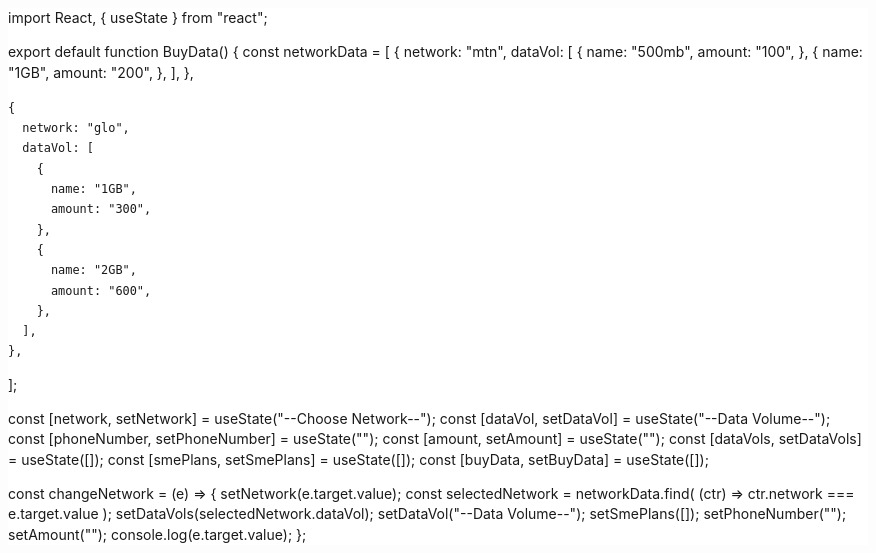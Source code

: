 

import React, { useState } from "react";

export default function BuyData() {
  const networkData = [
    {
      network: "mtn",
      dataVol: [
        {
          name: "500mb",
          amount: "100",
        },
        {
          name: "1GB",
          amount: "200",
        },
      ],
    },

    {
      network: "glo",
      dataVol: [
        {
          name: "1GB",
          amount: "300",
        },
        {
          name: "2GB",
          amount: "600",
        },
      ],
    },
  ];

  const [network, setNetwork] = useState("--Choose Network--");
  const [dataVol, setDataVol] = useState("--Data Volume--");
  const [phoneNumber, setPhoneNumber] = useState("");
  const [amount, setAmount] = useState("");
  const [dataVols, setDataVols] = useState([]);
  const [smePlans, setSmePlans] = useState([]);
  const [buyData, setBuyData] = useState([]);

  const changeNetwork = (e) => {
    setNetwork(e.target.value);
    const selectedNetwork = networkData.find(
      (ctr) => ctr.network === e.target.value
    );
    setDataVols(selectedNetwork.dataVol);
    setDataVol("--Data Volume--");
    setSmePlans([]);
    setPhoneNumber("");
    setAmount("");
    console.log(e.target.value);
  };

------------------------------------------------------------

◆ **Problem**
Search the data for the string "setNetwork" and copy each line where it appears.

◆ **Written solution**
  const [network, setNetwork] = useState("--Choose Network--");
    setNetwork(e.target.value);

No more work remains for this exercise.